Rangan Srikhanta is a 2019-20 Skoll Scholar and MBA. He is dedicated to equal and fair education for all as a catalyst for future progression and access to opportunities for the world’s most marginalised communities. Rangan shares the story of how this came to be his passion and how he ended up at the University of Oxford doing his MBA.
My journey to Oxford isn’t a typical one, but then again – as I soon found out, no one’s is!
Born in Jaffna, Sri Lanka, my family and I fled a civil war that would change the lives of millions of people. Arriving in Australia, it took me many years to realise that social disadvantage transcends nations and disproportionately affects minorities.
Many government policies when combined with externalities, in whatever their form, first manifest as minor differences in education and health in early childhood, but snowball into much wider social divides later in life (lower life expectancy, lower employment opportunities and so on). Layer in the rapidly changing landscape, thanks to technology – a fast forming digital divide, would also become synonymous with an opportunity divide.
As fate would have it, in 2005, I found an opportunity to do something to contribute to improving access to educational opportunities for thousands of children by closing the digital divide. One laptop per Child (OLPC), was a partnership among businesses, NGOs, and governments to produce the world’s least expensive laptop and to distribute that device to children all around the world. I was intrigued by OLPC’s vision of bringing those sectors together to solve social problems. I was equally impressed by the low-cost laptop that OLPC proposed to create.
The device, which came to be called the XO, would cost just $100 a piece to manufacture, had free and open software, ultra-low power usage, a sunlight-readable screen and be field repairable.
Inspired on so many levels, I chose action over theory, opting to make numerous late-night phone calls to MIT to figure out what we could do to bring the project to Australia.
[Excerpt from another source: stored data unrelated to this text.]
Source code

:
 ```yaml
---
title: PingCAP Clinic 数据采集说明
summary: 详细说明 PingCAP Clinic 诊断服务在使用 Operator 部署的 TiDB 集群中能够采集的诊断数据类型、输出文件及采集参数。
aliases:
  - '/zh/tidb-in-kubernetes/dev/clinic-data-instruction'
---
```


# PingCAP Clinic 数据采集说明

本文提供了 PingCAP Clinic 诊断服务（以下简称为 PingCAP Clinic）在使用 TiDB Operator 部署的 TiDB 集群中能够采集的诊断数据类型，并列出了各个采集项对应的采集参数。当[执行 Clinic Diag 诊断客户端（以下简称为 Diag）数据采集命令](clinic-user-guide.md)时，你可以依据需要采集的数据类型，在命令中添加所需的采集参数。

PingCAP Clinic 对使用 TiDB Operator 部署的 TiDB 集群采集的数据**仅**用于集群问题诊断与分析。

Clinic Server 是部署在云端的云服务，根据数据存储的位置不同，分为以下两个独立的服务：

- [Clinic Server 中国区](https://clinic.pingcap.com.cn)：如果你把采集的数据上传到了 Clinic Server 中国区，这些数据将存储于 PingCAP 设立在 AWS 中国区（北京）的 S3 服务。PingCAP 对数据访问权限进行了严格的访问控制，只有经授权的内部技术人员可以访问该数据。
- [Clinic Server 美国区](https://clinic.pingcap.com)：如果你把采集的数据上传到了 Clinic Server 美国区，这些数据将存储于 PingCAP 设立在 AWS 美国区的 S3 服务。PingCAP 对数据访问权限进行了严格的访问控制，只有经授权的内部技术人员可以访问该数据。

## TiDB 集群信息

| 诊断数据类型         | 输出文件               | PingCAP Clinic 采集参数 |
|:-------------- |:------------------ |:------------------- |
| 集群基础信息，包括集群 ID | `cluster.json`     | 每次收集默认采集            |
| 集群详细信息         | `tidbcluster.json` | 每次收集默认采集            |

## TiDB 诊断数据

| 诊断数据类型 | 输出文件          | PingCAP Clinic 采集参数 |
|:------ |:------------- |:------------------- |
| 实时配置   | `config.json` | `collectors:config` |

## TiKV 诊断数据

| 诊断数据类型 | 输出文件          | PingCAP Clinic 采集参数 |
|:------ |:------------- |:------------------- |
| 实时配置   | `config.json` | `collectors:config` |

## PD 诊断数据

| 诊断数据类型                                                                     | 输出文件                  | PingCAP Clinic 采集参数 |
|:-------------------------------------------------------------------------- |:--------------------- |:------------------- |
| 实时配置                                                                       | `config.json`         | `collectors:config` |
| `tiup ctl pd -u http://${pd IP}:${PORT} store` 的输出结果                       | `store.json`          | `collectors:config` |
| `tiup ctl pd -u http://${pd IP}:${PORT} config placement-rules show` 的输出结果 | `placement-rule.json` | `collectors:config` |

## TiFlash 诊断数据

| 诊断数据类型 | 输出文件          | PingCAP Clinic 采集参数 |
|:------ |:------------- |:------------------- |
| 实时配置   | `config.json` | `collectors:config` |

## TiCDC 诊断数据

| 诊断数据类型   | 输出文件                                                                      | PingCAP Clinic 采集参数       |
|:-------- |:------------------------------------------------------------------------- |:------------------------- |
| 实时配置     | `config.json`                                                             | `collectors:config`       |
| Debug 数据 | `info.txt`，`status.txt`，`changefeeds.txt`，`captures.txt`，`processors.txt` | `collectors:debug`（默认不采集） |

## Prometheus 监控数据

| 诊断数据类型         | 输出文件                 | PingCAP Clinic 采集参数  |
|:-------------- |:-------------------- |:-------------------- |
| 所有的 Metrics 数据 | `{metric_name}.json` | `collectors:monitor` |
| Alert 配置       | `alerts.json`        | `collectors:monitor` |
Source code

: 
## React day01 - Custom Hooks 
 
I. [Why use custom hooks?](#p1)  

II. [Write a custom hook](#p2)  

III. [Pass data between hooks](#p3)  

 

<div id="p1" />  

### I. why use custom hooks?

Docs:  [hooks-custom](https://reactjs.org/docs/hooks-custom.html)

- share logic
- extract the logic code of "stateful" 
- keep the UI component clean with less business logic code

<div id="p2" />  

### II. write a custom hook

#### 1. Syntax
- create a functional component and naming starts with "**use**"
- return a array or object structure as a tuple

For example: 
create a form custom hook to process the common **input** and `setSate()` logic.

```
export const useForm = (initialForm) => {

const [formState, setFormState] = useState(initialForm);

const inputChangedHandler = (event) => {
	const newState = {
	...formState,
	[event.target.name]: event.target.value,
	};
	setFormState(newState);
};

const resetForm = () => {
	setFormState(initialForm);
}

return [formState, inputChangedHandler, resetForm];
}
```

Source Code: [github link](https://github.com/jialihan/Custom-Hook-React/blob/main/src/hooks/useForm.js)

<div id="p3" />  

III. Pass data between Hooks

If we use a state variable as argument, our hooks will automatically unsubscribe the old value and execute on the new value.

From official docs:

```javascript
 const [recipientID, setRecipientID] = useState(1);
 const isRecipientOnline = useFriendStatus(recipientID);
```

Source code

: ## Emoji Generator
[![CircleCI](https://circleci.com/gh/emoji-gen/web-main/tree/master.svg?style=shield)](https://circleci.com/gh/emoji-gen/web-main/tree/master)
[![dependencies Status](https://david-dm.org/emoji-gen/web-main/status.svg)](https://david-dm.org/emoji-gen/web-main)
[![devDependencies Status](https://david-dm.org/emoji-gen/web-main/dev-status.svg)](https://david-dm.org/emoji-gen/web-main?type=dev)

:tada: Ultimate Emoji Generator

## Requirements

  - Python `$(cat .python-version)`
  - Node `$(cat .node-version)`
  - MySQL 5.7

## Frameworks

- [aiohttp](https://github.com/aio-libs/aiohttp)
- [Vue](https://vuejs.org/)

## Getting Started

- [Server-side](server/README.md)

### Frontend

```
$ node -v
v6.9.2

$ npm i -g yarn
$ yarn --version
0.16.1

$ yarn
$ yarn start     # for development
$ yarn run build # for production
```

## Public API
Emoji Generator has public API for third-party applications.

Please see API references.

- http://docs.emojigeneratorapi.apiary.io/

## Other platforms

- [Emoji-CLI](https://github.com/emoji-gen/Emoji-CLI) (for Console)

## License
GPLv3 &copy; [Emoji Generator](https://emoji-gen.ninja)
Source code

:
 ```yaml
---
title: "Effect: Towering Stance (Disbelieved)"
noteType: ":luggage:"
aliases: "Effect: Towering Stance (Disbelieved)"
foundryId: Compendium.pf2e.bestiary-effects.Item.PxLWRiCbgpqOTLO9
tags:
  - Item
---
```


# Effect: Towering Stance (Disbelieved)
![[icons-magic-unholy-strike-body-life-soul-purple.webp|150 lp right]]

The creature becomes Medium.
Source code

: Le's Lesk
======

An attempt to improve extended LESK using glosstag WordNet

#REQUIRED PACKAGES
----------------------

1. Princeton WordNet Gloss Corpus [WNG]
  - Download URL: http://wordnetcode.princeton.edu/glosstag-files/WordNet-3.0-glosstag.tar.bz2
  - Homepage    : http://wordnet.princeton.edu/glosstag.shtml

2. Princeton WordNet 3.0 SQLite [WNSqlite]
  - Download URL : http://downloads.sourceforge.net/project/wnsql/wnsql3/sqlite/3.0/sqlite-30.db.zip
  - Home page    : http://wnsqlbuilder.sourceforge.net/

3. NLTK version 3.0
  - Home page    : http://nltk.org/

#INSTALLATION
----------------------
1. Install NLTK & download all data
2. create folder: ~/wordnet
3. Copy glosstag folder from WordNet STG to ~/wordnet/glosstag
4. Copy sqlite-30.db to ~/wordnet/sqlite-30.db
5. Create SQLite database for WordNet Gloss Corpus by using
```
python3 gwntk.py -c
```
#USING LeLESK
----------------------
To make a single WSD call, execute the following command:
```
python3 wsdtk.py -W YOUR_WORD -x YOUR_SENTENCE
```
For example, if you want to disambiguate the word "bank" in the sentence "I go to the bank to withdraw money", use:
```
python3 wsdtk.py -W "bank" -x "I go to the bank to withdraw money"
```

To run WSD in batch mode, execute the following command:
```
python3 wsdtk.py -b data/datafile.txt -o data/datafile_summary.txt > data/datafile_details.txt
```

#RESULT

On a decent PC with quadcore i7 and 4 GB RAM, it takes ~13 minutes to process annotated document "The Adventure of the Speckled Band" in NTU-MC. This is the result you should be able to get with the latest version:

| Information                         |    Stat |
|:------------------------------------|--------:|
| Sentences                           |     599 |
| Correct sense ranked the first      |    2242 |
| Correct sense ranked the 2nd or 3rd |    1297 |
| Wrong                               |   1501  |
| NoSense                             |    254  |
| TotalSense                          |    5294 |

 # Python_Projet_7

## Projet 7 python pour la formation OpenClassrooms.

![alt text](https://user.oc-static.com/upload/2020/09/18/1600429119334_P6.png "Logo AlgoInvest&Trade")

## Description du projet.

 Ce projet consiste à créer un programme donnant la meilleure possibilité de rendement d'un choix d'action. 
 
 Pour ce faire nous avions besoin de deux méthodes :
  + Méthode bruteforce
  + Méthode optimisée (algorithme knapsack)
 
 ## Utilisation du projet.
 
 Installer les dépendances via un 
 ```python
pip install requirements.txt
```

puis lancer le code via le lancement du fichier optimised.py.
Armed with what would be my greatest asset, my child like naivety on how these projects came in to being, I set upon a journey that would not only improve educational opportunities for thousands of primary school children but also change my entire trajectory in life.
Whilst our early days were focused on advocacy, it wasn’t until after our volunteer group formalised into One Laptop per Child Australia that I realised that the OLPC initiative needed a re-think to some of its core principles.
After delivering computers to many remote communities, it was clear that flying in, dropping off computers for free and then leaving was not sustainable and would undermine our ability to improve access and usage.
A major challenge facing remote schools in Australia is the tenure of teachers. On average teachers last 8 months. Any model that required face-to-face training was not scalable, would only serve to build a dependency relationship on our organisation, and do little to build local capacity to overcome teacher turnover.
In fact, we found there were many dependencies on suppliers (by design) that resulted in schools being forced to come back for repairs, support etc. This was a market failure that increased the cost of technology and reduced access to those that needed it most.
After evolving our programme over 10 years, raising just under $30 million to train over 2,000 teachers and deliver over 70,000 computers, it became clear that I needed time and space to reflect on my journey into the future.
Truth be told, after the management rollercoaster I’d been through over the past decade, I wasn’t convinced I needed an MBA. But to classify Oxford’s MBA with its deep connection to the Skoll Centre as ‘just another MBA’ is a career limiting move for anyone who wants to lead an organisation deep into the 21st Century. It forms the reason why I wanted to come here – this MBA, is a place to consider how externalities need to be core business for all executives.
One thing I didn’t anticipate was how the power of such a resilient institution like Oxford could be a catalyst for my own change. In my short time on campus, not only have I been able to reflect on why I came here, but have also started to reflect on where I will be going.